LIGHTING-7: DER REFLEKTOR-UNTERSCHIED
Todays post will be about the reasons and the importances of using a reflector inside your studio. Some photographers don’t like to use reflectors as they are to focused on using strobes. Another reason is, that positioning a reflector is often very tricky. Not so with the correct equipment. After all, even the best reflector is cheaper than a average flashhead with a softbox or even an umbrella. And finally, a good reflector (*MANUFACTURER-LINK) is even easier and quicker to set up.
Let’s take a look at the photo above. A classical vertical clip setup. Dish directly above the camera, reflector from down below the model.
Take a look at the comparison. One shot without the reflector and one shot with the reflector. Same settings for the export of the JPGs, same camera settings, same everything… except the usage of the reflector.
You can see different aspects of working with reflectos on these two photos.
- MOST IMPORTANT!!! More light makes no better photo :-) I personally prefer the photo on the left.

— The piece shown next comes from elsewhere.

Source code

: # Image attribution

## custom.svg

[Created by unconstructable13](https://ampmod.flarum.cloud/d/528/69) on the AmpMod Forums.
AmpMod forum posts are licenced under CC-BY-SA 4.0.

- The amount of the light reflected is huge. And we only used the wide side of the bouncer.
- The shadow is still visible. The active mainlight is still dominating the lighting.
When using a reflector, you can control the intensity by the chosen material (the kind of surface on the reflector), the distance and the size of the reflector.
- The closer you move the bouncer to the model, the brighter it gets.
- The more mirror-like the surface gets, the more light is being reflected.
- The bigger the reflector is, the brighter it gets.
The final conclusion is fairly simple. Start working with reflectors. Reflectors can make a huge difference when lighting portraits. Keep in mind, that a reflector is no active light source. The reflecting light can never be stronger than the lightsource itself but it is very seldom to have a need of that. Lighting up shadows is not killing them :-)…
As a small hint at the end of this posting. Take a close look at the angle of the reflector. The reflector is slightly turned away from the model. Some photographers have problems finding the right position and angle. Sometimes the right angle makes the reflector face away from the model. It’s perfectly normal and the angle is defined by the incoming angle of the light. When working with reflectors you simply have to get used to it. There a special rules, know them.